Anyway, it seems she’s finished the translation and is relatively pleased with the result, except for a couple of sentences. She says she doesn’t really understand what I mean by them and asked if I could help ‘solve them’. The sentences were:
Outside, the sky hangs between pale blue and the peach wash of the sunset’s beginning.  Ben is in his usual place on the window seat.  Six feet two of him, folded into a corner of the sky.
And, later:
the peach wash has thickened to a buttermilk gold.
(OK, I know it’s the sort of writing that Elmore Leonard would cut because it ‘sounds like writing’, but I wrote the story a long time ago and I was deliberately aiming at being lyrical. So sue me.)

I really wanted to help with her translation but my first thought was: ‘Well, they’re just images, self-explanatory really’. But I remembered that I wrote the original version of the story for a competition on the theme ‘The Colours of Love’. (It came second and I won £100.) So I wasn’t just trying to paint pretty pictures.

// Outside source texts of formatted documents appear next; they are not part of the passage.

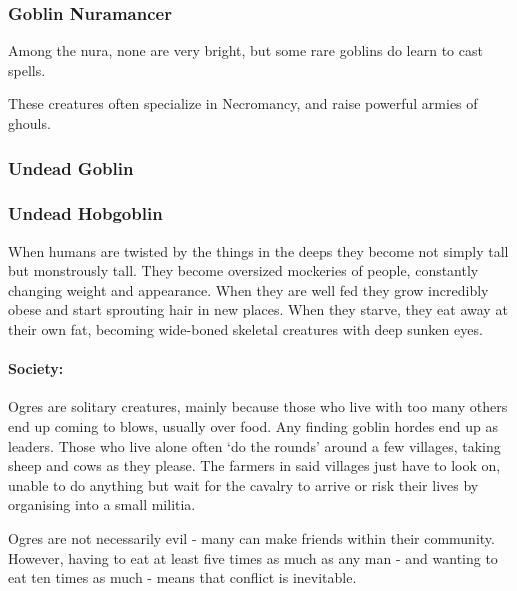 \begin{multicols}{2}
\deepgoblin

\subsubsection{Goblin Nuramancer}
Among the nura, none are very bright, but some rare goblins do learn to cast spells.

These creatures often specialize in Necromancy, and raise powerful armies of ghouls.

\goblinnuramancer

\subsubsection{Undead Goblin}

\undeadgoblin

\subsubsection{Undead Hobgoblin}

\undeadhobgoblin

\vfill\null
\label{ogre}
\ogre


When humans are twisted by the things in the deeps they become not simply tall but monstrously tall.  They become oversized mockeries of people, constantly changing weight and appearance.  When they are well fed they grow incredibly obese and start sprouting hair in new places.  When they starve, they eat away at their own fat, becoming wide-boned skeletal creatures with deep sunken eyes.

\paragraph{Society:} Ogres are solitary creatures, mainly because those who live with too many others end up coming to blows, usually over food.  Any finding goblin hordes end up as leaders.  Those who live alone often `do the rounds' around a few villages, taking sheep and cows as they please.  The farmers in said villages just have to look on, unable to do anything but wait for the cavalry to arrive or risk their lives by organising into a small militia.

	Ogres are not necessarily evil - many can make friends within their community.  However, having to eat at least five times as much as any man - and wanting to eat ten times as much - means that conflict is inevitable.

\end{multicols}

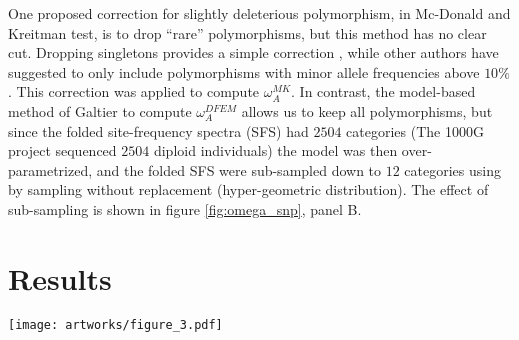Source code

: \documentclass{article}
\begin{document}
	One proposed correction for slightly deleterious polymorphism, in Mc-Donald and Kreitman test, is to drop “rare” polymorphisms, but this method has no clear cut. Dropping singletons provides a simple correction \cite{templeton_contingency_1996}, while other authors have suggested to only include polymorphisms with minor allele frequencies above $10\%$ \cite{smith_adaptive_2002, fay_testing_2002, gojobori_adaptive_2007}. This correction was applied  to compute $\omega_A^{MK}$. In contrast, the model-based method of Galtier to compute $\omega_A^{DFEM}$ allows us to keep all polymorphisms, but since the folded site-frequency spectra (SFS) had $2504$ categories (The 1000G project sequenced $2504$ diploid individuals) the model was then over-parametrized, and the folded SFS were sub-sampled down to $12$ categories using by sampling without replacement (hyper-geometric distribution). The effect of sub-sampling is shown in figure \ref{fig:omega_snp}, panel B.
	

	\section*{Results}
		\begin{figure*}[hb!]
			\centering
			\texttt{[image: artworks/figure\_3.pdf]}\\
			\caption{ \textbf{Empirical distribution of $\omega_A^{MK}$}
				\textbf{Panel A:} $\omega_A^{MK}$ was computed on the concatenate of the $27$ CDS having a high rate of adaptation (outliers, orange solid line), detected in phylogeny-based method. The result was compared to the empirical null distribution of $\omega_A^{MK}$ (green histogram), obtained by randomly sampling a subset of $27$ CDS from the $1,355$ CDS ($100,000$ replicates). The deviation is not significant ($p_{\mathrm{value}}=0.119$).
				\textbf{Panel B:} Sub-sampling the site-frequency-spectrum (SFS) did not affect much the estimation of $\omega_A^{DFEM}$. The dashed line is the $95 \%$ confidence interval around the mean value computed for random sample of $27$ CDS.
				\textbf{Panel C:} Synonymous versus non-synonymous folded SFS,  sub-sampled down to $12$ categories. On top the SFS in the $27$ outliers. On bottom the SFS of all CDS.
				\textbf{Panel D:}. $\omega_A^{DFEM}$ was computed on the concatenate of the $27$ CDS having a high rate of adaptation (outliers, orange solid line), detected in phylogeny-based method. The result was compared to the null empirical distribution of $\omega_A^{DFEM}$ (green histogram), obtained by randomly sampling a subset of $27$ CDS from the $1,355$ CDS ($100,000$ replicates). \label{fig:omega_snp}}
	\end{figure*}
\end{document}
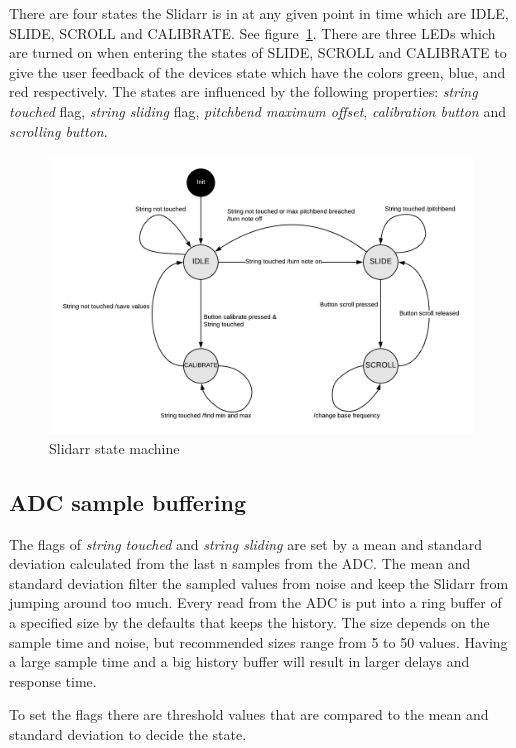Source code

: \documentclass{article}
\begin{document}
There are four states the Slidarr is in at any given point in time which are IDLE, SLIDE, SCROLL and CALIBRATE. See figure~\ref{fig:slidarr state machine}. There are three LEDs which are turned on when entering the states of SLIDE, SCROLL and CALIBRATE to give the user feedback of the devices state which have the colors green, blue, and red respectively.
The states are influenced by the following properties: \textit{string touched} flag, \textit{string sliding} flag, \textit{pitchbend maximum offset}, \textit{calibration button} and \textit{scrolling button}.

\begin{figure}[ht]
  \centering
  \includegraphics[width=1\textwidth]{SlidarrStateMachine.png}
  \caption{Slidarr state machine}
  \label{fig:slidarr state machine}
\end{figure}

\subsection{ADC sample buffering}
The flags of \textit{string touched} and \textit{string sliding} are set by a mean and standard deviation calculated from the last n samples from the ADC. The mean and standard deviation filter the sampled values from noise and keep the Slidarr from jumping around too much.
Every read from the ADC is put into a ring buffer of a specified size by the defaults that keeps the history. The size depends on the sample time and noise, but recommended sizes range from 5 to 50 values. Having a large sample time and a big history buffer will result in larger delays and response time.

To set the flags there are threshold values that are compared to the mean and standard deviation to decide the state.
\end{document}
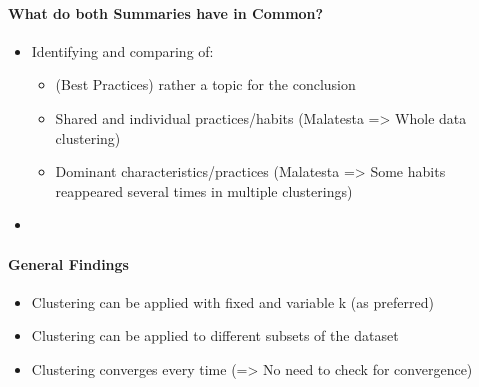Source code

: \paragraph*{What do both Summaries have in Common?}
\begin{itemize}
    \item Identifying and comparing of:
    \begin{itemize}
        \item (Best Practices) rather a topic for the conclusion
        \item Shared and individual practices/habits (Malatesta => Whole data clustering)
        \item Dominant characteristics/practices (Malatesta => Some habits reappeared several times in multiple clusterings)
    \end{itemize}
    \item
\end{itemize}

\paragraph*{General Findings}
\begin{itemize}
    \item Clustering can be applied with fixed and variable k (as preferred)
    \item Clustering can be applied to different subsets of the dataset
    \item Clustering converges every time (=> No need to check for convergence)
\end{itemize}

In the end, my answer to her email went as follows:
‘Both sentences are really there to contribute to the theme of colours that runs through the story. The changing colours indicate its development – so there’s lots of brightness and sunshine during the happy days but, as her relationship with her son goes sour, it’s the darker colours which predominate. So here, specifically, the sky is pale blue but the sun is setting, so the blue is giving way to a peach wash (‘wash’ is a term from painting which suggests the colour isn’t intense but diluted). Both colours are fading – the blue is pale, the peach is a wash. And all of this is a visual background seen through the window for the silhouette of Ben. He’s folded into a corner of the sky, which means that he’s a dark, colourless shape. And, as the peach wash thickens to a buttermilk gold, it means the sky gets darker, gold is darker than peach and buttermilk is thicker than a wash. So, in the end, the colour images – which are an important part of the story – help to stress how what starts out as a beautiful, clear love becomes corrupted and evil. Darkness takes over from light, except in the mother’s troubled mind.’

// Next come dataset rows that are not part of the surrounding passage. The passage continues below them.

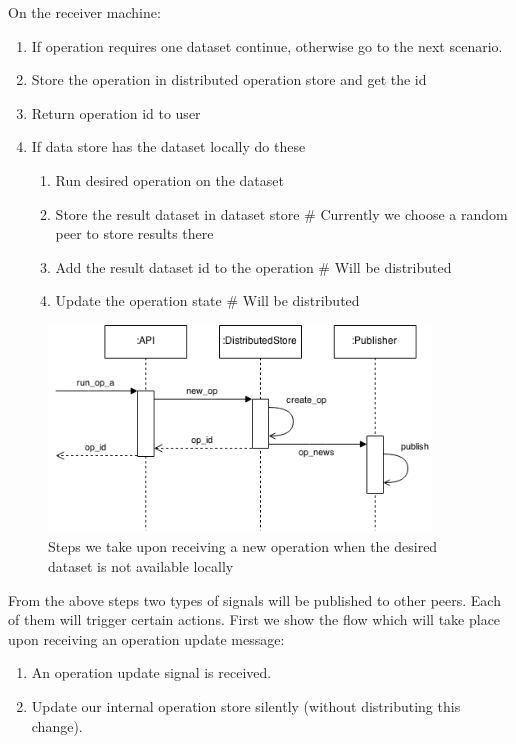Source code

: On the receiver machine:
\begin{enumerate}
\item If operation requires one dataset continue, otherwise go to the next scenario.
\item Store the operation in distributed operation store and get the id
\item Return operation id to user
\item If data store has the dataset locally do these
  \begin{enumerate}
  \item Run desired operation on the dataset
  \item Store the result dataset in dataset store \# Currently we choose a random peer to store results there
  \item Add the result dataset id to the operation \# Will be distributed
  \item Update the operation state \# Will be distributed
  \end{enumerate}
\end{enumerate}

\begin{figure}[h]
  \centering
  \includegraphics[width=4in]{poster/figures/kseq.png}
  \caption[Sequence diagram of receiving a new operation]
   {Steps we take upon receiving a new operation when the desired dataset is not available locally}
\end{figure}

From the above steps two types of signals will be published to other peers. 
Each of them will trigger certain actions. 
First we show the flow which will take place upon receiving an operation update message:
\begin{enumerate}
\item An operation update signal is received.
\item Update our internal operation store silently (without distributing this change).
\end{enumerate}


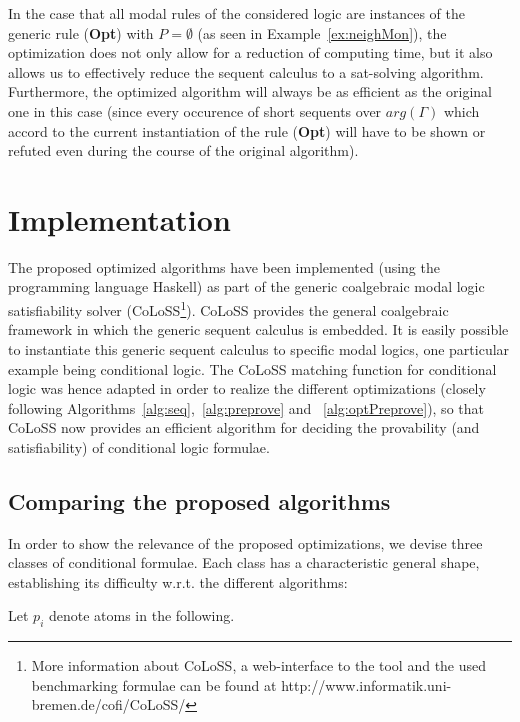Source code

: \documentclass{entcs} \usepackage{entcsmacro}
\begin{document}
\begin{remark}
In the case that all modal rules of the considered logic are instances of
the generic rule (\textbf{Opt}) with $P=\emptyset$ (as seen in Example~\ref{ex:neighMon}),
the optimization does not only allow for a reduction of computing time, but
it also allows us to effectively reduce the sequent calculus to a sat-solving
algorithm.
Furthermore, the optimized algorithm will always be as efficient as the
original one in this case (since every occurence of short sequents over $arg(\Gamma)$ 
which accord to the current instantiation of the rule (\textbf{Opt}) will
have to be shown or refuted even during the course of the original algorithm).
\end{remark}

\section{Implementation}

The proposed optimized algorithms have been implemented (using the programming
language Haskell) as part of the generic coalgebraic modal logic satisfiability
solver (CoLoSS\footnote{More information about CoLoSS, a web-interface to the tool and 
the used benchmarking formulae can be found at http://www.informatik.uni-bremen.de/cofi/CoLoSS/}).
CoLoSS provides the general coalgebraic framework in which the generic
sequent calculus is embedded. It is easily possible to instantiate this generic sequent
calculus to specific modal logics, one particular example being conditional logic.
The CoLoSS matching function for conditional logic was hence adapted in order to realize
the different optimizations (closely following Algorithms~\ref{alg:seq},~\ref{alg:preprove} and
~\ref{alg:optPreprove}), so that CoLoSS now provides an efficient algorithm for
deciding the provability (and satisfiability) of conditional logic formulae.

\subsection{Comparing the proposed algorithms}

In order to show the relevance of the proposed optimizations, we devise three classes
of conditional formulae. Each class has a characteristic general shape, establishing its
difficulty w.r.t. the different algorithms:

Let $p_i$ denote atoms in the following.
\end{document}
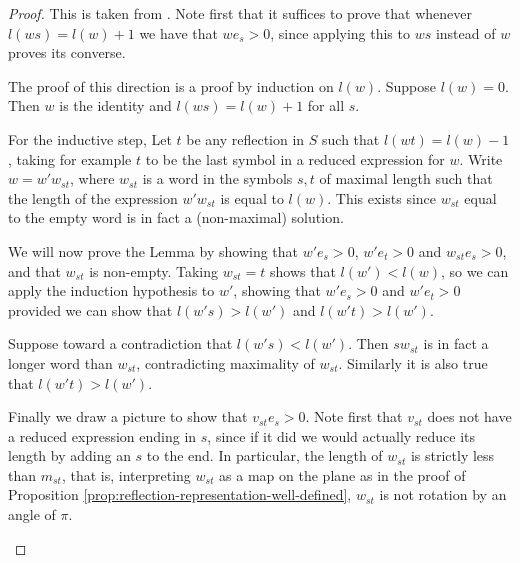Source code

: \documentclass{article}
\theoremstyle{definition}
\begin{document}
\begin{proof}
This is taken from \cite{humphreys1990}. Note first that it suffices to prove that whenever $l(ws) = l(w) + 1$ we have that $we_s > 0$, since applying this to $ws$ instead of $w$ proves its converse. 

The proof of this direction is a proof by induction on $l(w)$. Suppose $l(w) = 0$. Then $w$ is the identity and $l(ws) = l(w) + 1$ for all $s$. 

For the inductive step, Let $t$ be any reflection in $S$ such that $l(wt) = l(w) - 1$, taking for example $t$ to be the last symbol in a reduced expression for $w$. Write $w = w'w_{st}$, where $w_{st}$ is a word in the symbols $s, t$ of maximal length such that the length of the expression $w'w_{st}$ is equal to $l(w)$. This exists since $w_{st}$ equal to the empty word is in fact a (non-maximal) solution.

We will now prove the Lemma by showing that $w'e_s > 0$, $w'e_t > 0$ and $w_{st}e_s > 0$, and that $w_{st}$ is non-empty. Taking $w_{st} = t$ shows that $l(w') < l(w)$, so we can apply the induction hypothesis to $w'$, showing that $w'e_s > 0$ and $w'e_t > 0$ provided we can show that $l(w's) > l(w')$ and $l(w't) > l(w')$. 

Suppose toward a contradiction that $l(w's) < l(w')$. Then $sw_{st}$ is in fact a longer word than $w_{st}$, contradicting maximality of $w_{st}$. Similarly it is also true that $l(w't) > l(w')$.

Finally we draw a picture to show that $v_{st}e_s > 0$. Note first that $v_{st}$ does not have a reduced expression ending in $s$, since if it did we would actually reduce its length by adding an $s$ to the end. In particular, the length of $w_{st}$ is strictly less than $m_{st}$, that is, interpreting $w_{st}$ as a map on the plane as in the proof of Proposition \ref{prop:reflection-representation-well-defined}, $w_{st}$ is not rotation by an angle of $\pi$. 

\begin{figure}
\centering
\begin{minipage}{.5\textwidth}
\centering
{}
\end{minipage}
\end{figure}
\end{proof}
\end{document}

Well, that was the theory, but I certainly didn’t have such conscious thoughts as I was writing it all. However, if readers are puzzled by it, it means Elmore’s right and the writing is getting in the way of the meaning. My real reaction, though, was that translating is incredibly difficult, even if you’re truly bilingual. Is a ‘horse’ exactly the same as a ‘pferd’, a ‘cheval’, an ‘equus’, a ‘hippos’ or a ‘cavallo’? And even if you’re convinced they’re all equal, what happens to the meaning when you put the word into a context that maybe carries a subtext? And how does the actual sound of each relate to the other sounds around it? And what if its main contribution is rhythmic rather than connotative or literal? And all of that before you take into account the cultural baggage every language carries.

I’ve no idea what effect my story will have in Persian, but, in case you’ve never come across the expression I used as a title here – Traduttore, traditore – it’s approximately ‘A translator is a traitor’. It sort of sums up the problem but the English has none of the panache and flourish of the echoes in the Italian.